▶ **What the task requires**
Of all the lines below, output only those starting at the one with "kleiner als die" and ending at the one with "Diese Bedingung bezeichen", both ends included, exactly as written.

Data extracts Block Start

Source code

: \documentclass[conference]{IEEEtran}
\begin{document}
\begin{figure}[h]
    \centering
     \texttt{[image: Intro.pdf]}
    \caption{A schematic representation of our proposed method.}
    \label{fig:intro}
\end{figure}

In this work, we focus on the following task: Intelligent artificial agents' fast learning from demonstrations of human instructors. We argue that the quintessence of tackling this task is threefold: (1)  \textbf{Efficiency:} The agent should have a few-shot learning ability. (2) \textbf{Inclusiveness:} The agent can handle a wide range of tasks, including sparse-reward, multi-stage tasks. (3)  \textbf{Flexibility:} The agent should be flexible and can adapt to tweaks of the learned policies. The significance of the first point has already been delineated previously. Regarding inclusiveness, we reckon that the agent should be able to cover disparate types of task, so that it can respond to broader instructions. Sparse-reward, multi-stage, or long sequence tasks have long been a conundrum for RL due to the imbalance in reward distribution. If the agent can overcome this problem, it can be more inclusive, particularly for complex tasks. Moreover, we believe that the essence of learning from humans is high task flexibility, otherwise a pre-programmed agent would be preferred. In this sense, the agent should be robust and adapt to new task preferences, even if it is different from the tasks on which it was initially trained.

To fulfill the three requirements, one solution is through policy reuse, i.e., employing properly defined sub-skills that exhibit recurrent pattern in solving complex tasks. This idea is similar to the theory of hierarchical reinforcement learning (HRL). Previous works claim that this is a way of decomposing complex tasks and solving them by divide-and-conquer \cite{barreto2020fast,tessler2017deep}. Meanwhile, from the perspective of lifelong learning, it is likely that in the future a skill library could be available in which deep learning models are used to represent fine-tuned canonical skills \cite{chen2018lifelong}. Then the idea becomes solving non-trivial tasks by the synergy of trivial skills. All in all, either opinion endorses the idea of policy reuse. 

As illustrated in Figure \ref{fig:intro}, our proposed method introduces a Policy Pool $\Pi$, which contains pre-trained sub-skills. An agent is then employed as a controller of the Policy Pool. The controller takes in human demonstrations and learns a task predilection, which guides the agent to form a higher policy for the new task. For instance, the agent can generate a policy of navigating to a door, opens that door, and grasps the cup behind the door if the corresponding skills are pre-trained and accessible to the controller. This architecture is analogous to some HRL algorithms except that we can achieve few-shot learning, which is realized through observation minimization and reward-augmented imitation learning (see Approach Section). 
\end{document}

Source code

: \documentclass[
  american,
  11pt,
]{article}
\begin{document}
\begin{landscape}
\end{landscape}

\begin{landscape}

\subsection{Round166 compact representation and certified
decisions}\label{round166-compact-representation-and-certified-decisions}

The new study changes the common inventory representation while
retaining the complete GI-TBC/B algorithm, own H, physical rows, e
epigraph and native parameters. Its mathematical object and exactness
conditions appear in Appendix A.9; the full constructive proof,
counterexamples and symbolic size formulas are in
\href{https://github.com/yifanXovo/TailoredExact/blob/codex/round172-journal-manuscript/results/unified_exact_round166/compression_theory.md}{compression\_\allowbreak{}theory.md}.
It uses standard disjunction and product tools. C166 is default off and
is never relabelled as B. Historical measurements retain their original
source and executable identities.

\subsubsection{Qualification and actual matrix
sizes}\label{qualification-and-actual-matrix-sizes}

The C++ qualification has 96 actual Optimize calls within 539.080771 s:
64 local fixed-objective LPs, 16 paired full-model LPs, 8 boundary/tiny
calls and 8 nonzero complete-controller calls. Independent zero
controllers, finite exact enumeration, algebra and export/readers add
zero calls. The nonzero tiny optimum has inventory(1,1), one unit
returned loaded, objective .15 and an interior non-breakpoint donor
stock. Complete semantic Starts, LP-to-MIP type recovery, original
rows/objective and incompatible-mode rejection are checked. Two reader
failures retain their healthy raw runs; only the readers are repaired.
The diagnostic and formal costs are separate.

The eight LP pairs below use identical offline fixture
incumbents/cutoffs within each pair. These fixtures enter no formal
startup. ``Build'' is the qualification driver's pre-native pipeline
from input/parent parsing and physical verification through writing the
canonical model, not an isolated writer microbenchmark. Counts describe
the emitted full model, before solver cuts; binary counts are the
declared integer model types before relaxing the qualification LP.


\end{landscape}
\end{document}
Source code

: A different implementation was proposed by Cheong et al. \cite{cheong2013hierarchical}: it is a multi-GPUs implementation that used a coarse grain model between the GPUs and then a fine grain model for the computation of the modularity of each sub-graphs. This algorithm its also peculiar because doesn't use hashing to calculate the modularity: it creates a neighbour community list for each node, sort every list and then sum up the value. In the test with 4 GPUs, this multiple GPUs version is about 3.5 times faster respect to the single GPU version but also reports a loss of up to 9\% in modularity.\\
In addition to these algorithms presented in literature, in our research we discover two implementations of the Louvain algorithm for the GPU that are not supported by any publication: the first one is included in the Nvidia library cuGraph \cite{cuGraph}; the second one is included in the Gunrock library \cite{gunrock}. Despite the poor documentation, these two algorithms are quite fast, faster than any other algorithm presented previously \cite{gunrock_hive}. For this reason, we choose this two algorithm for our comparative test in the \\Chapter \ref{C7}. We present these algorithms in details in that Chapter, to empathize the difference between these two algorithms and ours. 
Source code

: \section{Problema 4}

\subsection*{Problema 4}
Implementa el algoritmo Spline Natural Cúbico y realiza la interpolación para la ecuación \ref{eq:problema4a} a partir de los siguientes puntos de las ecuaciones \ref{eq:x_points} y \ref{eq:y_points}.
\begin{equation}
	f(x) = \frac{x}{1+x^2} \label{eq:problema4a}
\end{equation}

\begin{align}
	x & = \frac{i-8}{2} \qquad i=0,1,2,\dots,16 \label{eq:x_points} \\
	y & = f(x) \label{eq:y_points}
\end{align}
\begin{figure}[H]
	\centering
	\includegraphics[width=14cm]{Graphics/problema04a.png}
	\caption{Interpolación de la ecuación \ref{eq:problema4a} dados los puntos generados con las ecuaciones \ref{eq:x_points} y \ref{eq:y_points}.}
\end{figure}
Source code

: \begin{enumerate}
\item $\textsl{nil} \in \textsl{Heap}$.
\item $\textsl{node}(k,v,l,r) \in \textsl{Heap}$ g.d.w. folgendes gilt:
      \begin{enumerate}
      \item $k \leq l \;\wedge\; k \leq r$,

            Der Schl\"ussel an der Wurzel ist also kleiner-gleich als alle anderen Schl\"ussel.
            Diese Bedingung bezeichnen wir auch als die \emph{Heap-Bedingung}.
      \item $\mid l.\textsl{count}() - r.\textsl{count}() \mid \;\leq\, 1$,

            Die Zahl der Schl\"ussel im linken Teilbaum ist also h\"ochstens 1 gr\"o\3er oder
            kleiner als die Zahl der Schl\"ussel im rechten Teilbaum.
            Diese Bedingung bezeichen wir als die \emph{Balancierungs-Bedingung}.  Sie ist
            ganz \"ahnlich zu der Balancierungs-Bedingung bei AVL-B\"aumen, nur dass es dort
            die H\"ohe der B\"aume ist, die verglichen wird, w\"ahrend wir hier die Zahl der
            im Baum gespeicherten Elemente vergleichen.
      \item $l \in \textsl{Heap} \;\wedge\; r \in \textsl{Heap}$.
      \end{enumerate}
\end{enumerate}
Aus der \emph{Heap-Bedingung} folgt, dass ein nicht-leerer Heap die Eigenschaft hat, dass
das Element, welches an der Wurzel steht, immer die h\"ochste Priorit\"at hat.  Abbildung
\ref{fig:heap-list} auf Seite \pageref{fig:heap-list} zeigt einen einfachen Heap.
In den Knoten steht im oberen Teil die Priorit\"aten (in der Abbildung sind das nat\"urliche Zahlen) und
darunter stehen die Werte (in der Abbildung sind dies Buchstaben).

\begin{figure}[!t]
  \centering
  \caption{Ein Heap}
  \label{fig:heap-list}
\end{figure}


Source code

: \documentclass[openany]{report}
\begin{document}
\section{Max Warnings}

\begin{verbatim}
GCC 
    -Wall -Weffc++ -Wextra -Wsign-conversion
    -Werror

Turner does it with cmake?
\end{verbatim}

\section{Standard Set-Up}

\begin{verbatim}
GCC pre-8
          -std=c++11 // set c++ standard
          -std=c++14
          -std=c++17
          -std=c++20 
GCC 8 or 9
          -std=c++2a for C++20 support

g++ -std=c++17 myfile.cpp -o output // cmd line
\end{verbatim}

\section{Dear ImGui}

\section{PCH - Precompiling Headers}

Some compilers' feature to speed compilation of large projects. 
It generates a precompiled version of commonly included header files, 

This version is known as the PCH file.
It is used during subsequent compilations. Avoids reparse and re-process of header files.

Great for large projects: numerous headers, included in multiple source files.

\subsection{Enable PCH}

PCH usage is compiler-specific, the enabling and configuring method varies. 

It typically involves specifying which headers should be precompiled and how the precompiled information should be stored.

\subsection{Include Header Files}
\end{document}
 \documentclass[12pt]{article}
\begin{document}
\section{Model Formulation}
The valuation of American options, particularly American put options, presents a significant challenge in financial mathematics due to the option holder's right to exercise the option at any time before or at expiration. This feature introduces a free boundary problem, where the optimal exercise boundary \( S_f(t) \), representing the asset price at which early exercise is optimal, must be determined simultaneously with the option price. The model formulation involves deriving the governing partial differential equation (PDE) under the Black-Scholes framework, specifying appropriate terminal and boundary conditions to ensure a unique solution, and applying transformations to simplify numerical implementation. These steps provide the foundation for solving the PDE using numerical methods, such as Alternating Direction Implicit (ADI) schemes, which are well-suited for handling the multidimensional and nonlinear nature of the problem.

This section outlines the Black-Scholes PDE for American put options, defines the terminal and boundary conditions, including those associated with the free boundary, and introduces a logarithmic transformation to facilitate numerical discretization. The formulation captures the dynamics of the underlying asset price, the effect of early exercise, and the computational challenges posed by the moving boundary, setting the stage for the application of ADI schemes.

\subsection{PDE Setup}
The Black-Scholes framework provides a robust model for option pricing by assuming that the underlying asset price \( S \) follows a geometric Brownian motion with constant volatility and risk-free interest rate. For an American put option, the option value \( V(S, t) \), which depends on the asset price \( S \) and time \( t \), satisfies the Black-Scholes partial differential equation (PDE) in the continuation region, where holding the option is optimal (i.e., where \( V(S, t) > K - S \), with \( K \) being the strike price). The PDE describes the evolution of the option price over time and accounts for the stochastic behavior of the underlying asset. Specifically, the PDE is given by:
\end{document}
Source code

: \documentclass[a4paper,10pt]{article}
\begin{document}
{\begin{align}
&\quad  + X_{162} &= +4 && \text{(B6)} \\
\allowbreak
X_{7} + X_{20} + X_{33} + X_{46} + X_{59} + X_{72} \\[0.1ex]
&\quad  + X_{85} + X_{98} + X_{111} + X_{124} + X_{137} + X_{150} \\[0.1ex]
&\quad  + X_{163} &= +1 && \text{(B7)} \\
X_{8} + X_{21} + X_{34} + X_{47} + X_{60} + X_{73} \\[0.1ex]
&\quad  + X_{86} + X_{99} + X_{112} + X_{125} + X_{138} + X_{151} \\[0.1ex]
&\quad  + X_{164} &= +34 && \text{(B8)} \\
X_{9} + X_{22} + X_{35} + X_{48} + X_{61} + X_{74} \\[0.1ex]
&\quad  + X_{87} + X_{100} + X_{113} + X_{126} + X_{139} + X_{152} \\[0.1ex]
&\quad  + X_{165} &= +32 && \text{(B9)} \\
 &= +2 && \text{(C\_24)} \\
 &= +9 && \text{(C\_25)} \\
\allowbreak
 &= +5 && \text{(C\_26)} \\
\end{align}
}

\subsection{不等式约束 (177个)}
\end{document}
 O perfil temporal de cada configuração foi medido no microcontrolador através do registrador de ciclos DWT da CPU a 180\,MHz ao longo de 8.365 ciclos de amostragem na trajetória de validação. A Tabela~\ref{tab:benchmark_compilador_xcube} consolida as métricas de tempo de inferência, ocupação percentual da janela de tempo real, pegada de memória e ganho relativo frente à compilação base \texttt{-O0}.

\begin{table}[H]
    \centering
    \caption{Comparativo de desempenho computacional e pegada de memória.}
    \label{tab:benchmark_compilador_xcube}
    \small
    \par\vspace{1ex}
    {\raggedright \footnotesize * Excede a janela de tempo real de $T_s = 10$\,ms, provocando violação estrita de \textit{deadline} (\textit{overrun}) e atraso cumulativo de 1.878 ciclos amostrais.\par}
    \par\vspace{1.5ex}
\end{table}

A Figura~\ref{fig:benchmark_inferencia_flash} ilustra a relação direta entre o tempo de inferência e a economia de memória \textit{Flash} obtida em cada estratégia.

Data extracts Block End

▶ **The completed task**
            kleiner als die Zahl der Schl\"ussel im rechten Teilbaum.
            Diese Bedingung bezeichen wir als die \emph{Balancierungs-Bedingung}.  Sie ist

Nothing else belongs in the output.